Mark Chesnutt Interview

Mark Chesnutt is one of country's fastest rising stars. Just consider, that going into 1991, Mark had one hit single under his belt, but by the end of 1991, he had 3 sin-ties reach the number one position. His album, "Too Cold At Home" was certified Gold (for sales of 500,000), and he was nominated for the Country Music Association's prestigious Horizon Award. Mark also won the AMOA Award for Rising Star of the Year — over Chris Isaak, Vanilla Ice and Gerardo. That's not bad for an eleventh grade drop-out from Beaumont, Texas. Mark's second album, "Longnecks and Short Stories" (M.C.A. Records), produced another hit — "Bubba Shot The Jukebox."

Q. How did you know that you wanted to be a singer?
A. Well, all I ever wanted to do was be a star. I wanted to sing all my life. At the time I got into high school, I was so serious about it, that it was hard to focus on anything. I was going back and forth to Nashville even then. I was singin' everywhere they'd let me sing. I didn't see anything else I wanted to do. I lost all interest in everything, even girls. I didn't even want to date. I was so wrapped up in music, and tryin' to learn all I could. I wouldn't advise anybody to quit school. If I could go back, I'd probably finish out that last year. (Laughs)

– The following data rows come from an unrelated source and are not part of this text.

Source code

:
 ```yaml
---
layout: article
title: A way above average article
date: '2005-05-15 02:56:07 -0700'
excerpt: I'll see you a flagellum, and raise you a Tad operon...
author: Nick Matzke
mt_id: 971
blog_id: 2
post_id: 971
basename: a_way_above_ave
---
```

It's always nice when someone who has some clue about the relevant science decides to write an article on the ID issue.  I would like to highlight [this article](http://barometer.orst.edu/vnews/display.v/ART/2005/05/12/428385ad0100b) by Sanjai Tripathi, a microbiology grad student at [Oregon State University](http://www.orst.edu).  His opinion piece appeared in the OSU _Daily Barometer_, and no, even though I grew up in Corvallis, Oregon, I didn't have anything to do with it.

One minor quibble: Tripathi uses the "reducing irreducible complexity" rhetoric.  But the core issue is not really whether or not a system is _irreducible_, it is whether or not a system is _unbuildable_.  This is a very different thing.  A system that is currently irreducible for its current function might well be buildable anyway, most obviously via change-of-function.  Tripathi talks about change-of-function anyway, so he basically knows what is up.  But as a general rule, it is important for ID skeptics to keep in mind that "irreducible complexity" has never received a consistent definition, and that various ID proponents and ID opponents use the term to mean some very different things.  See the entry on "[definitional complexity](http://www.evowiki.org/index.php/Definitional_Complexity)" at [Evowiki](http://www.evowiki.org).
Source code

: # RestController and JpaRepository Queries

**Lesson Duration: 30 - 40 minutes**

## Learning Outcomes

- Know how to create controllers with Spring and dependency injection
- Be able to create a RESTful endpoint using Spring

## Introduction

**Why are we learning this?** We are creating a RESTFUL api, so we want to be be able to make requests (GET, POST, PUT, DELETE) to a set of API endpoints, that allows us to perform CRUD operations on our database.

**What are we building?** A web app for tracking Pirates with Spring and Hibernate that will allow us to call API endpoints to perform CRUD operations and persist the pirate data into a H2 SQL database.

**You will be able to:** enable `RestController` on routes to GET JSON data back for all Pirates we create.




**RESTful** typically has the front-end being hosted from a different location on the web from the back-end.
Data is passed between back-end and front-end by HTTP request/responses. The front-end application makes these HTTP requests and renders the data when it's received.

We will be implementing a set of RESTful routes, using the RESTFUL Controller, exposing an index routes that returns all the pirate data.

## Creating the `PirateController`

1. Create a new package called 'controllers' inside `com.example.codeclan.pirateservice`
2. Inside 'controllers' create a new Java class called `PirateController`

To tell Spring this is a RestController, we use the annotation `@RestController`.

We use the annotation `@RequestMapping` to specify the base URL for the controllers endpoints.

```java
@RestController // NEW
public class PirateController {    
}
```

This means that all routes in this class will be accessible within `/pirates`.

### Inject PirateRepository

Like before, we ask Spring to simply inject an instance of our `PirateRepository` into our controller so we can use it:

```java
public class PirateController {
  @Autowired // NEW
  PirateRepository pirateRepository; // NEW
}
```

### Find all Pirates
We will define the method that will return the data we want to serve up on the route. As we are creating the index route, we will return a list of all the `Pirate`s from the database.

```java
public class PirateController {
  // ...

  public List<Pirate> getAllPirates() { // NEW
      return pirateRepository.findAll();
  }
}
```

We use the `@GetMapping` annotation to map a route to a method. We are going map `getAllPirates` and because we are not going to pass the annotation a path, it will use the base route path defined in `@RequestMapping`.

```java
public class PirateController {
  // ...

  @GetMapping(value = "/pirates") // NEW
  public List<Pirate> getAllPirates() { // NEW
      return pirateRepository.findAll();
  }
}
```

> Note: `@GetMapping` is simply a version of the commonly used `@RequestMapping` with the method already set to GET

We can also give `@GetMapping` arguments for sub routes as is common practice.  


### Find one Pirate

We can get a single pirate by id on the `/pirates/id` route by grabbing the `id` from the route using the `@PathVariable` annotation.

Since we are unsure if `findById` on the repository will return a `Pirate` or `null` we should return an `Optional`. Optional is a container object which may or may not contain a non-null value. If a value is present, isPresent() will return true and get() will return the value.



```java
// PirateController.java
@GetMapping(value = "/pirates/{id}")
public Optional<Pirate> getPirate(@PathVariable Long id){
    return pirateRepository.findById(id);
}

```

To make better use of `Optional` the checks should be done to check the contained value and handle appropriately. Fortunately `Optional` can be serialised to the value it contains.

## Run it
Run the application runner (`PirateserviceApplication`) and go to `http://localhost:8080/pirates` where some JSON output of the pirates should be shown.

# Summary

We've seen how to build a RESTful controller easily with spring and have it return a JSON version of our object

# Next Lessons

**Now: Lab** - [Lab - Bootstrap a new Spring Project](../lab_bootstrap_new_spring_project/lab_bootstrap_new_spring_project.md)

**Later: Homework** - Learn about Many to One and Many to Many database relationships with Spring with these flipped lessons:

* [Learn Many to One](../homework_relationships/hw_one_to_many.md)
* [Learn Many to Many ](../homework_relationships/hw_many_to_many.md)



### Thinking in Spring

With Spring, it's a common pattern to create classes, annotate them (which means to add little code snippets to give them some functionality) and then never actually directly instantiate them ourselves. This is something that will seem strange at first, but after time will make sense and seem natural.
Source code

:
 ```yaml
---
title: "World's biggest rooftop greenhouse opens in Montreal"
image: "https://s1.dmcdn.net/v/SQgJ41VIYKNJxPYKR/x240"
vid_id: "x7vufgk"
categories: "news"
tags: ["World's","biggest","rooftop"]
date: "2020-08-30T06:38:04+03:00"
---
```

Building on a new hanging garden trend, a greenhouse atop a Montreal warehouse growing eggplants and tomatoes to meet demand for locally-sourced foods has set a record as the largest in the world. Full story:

Q. How has success changed your life?
A. The only adjustment I've had to make, is in my time when I'm off. I love to fish, hunt, and do things outdoors. So, everything I do has to be scheduled now. I don't wake up in the morning and say, "What can I do today?" I know exactly what I'm gonna do when I go to bed at night. Everything has to be planned now. I love it. I wouldn't trade it for anything.

Q. Your father was in the music business. Did that give you an advantage that most people don't have?
A. Yeah, I had an advantage, 'cause I had a daddy that cared, that really loved the music business. He loved singing and songwriting. He didn't try to discourage me. Hetold me how tough it would be. He was always there to help me. He had the same love, that I did. He wanted to do what I'm doing now. He spent a lot of his money to help me make my little independent label records. I was real lucky. My mom and daddy were both real supportive.

Q. Why is there this tremendous boom in country music?
A. Well, the only thing I can see is that the other forms of music are just no good to tell you the truth. (Laughs) I've talked to a lot of young people at our shows, when I sign autographs, and a lot of 'em say they never liked country music before because they were always listening to heavy metal or other stuff and they just got burned out on it. Country music was real. They found out what these hillbillys' been knowing all along, that country music is real and we're not trying to fool anybody. It's about real life, everyday people, and everyday problems. We're not singing about inner city crime and gangs and all that bull. They get enough of that on the news. And, it's fun. The people are wearing really good lookin' clothes. You know, western wear is really popular. We're moral people. We're not a bunch of phonies. It's real life situations. Also, what's made them discover that, is all the new people, all the young stars that are coming out now, that are singing traditional country and using fiddles, and steel guitars, and putting on good shows. The shows are not corny. A lot of young people they can identify with on stage. Plus, it's everywhere now. A lot more people are paying attention to it.

Q. Is Branson, Missouri a threat to Nashville?
A. Well, as far as the tourist industry goes, probably so, because people that come from all over the world go to Nashville. The only thing there, is Opryland. That's about it. They don't get to see any stars. A lot of people are walking up and down Music Row looking for stars. There's really not that many stars that hang out in Nashville, except just to record. As far as the recording industry, it's gonna stay in Nashville.